The Statistician-General of Nigeria, Dr. Yemi Kale, on Sunday, 6 April, 2014, announced in Abuja, Nigeria’s capital, that the current GDP of the country is $510 billion, and according to him, this makes Nigeria the largest economy in Africa. He noted that the rebasing does not imply new figures only, but shows clearly the performance of the economy in data form. But how about the performance of the economy in the real sense? Of what impact is the rebasing if it portrays Nigeria’s economy as the biggest in Africa and the 26th largest economy globally when other indices point to the contrary?
The rating becomes even more questionable considering the deluge of problems such as unemployment, poor infrastructure and roads, epileptic electricity supply, high poverty rate, among others, that are ravaging the country.
About a week ago, Nigeria bagged a high poverty rating in the world, courtesy the World Bank. Does it not appear unrealistic if the same country is adjudged as the biggest economy days after? The figure seems to provide government a data for its ratio analysis rather painting the true state of the economy.
Despite the laudable increase in the GDP, Nigerian government should not be carried away by the euphoria of being the biggest economy in Africa. Those running the economy must latch on to this to improve the standard of living of Nigerians and ensure Nigeria eventually remains the most significant economy in the continent.
Comparing Nigeria with South Africa or working under the illusion that with the present GDP, Nigeria is better than South Africa might be costly when the economic realities of the two countries are not same. For instance, while electricity supply in Nigeria is epileptic, the situation is better in South Africa. The country is considered the toast of investors. South Africa’s $7,508 GDP per capita is higher than Nigeria’s $2,688.

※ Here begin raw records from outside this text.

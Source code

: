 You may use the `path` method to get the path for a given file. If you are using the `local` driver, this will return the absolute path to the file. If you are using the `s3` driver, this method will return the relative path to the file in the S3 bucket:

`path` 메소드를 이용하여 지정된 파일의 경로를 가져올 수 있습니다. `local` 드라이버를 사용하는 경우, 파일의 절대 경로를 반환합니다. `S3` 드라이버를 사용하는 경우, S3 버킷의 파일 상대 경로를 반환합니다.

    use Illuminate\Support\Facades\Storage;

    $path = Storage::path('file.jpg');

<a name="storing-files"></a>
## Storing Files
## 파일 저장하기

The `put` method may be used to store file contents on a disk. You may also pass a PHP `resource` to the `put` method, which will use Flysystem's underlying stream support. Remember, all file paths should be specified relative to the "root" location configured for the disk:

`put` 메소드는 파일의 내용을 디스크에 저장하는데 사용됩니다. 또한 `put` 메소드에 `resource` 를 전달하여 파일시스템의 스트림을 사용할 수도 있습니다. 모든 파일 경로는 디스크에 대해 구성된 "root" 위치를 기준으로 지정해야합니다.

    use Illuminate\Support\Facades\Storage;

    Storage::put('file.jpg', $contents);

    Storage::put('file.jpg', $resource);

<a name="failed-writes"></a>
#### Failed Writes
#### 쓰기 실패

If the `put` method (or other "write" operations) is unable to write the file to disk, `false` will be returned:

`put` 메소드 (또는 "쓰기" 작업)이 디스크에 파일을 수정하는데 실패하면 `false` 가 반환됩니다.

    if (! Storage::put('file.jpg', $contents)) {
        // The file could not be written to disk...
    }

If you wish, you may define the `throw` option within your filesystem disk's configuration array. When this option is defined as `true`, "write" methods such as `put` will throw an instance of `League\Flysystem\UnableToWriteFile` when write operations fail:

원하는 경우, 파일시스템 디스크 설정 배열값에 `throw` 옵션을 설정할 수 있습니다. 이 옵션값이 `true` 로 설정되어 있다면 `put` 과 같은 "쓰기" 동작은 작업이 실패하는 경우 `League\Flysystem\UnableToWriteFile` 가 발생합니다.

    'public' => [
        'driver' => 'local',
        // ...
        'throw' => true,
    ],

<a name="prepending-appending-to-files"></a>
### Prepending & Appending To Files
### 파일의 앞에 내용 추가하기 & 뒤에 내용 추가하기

With a population of 170 million people, Nigeria is about three times the size of South Africa. All eyes are on Nigeria now due to the way the recent GDP increase grabbed international headlines. The current rating places the country under pressure to improve its economy and comes with a greater responsibility of sustaining the landmark.
Wisdom demands that with the GDP rebasing, everything must be done to consolidate this milestone. GDP per capita in Nigeria is now $2,688. The recent increase took the country from its 135th position in the world to 121st. We reiterate that handlers of Nigeria’s economy should not be too contented until the country experiences appreciable growth that can translate to better living conditions for Nigerians.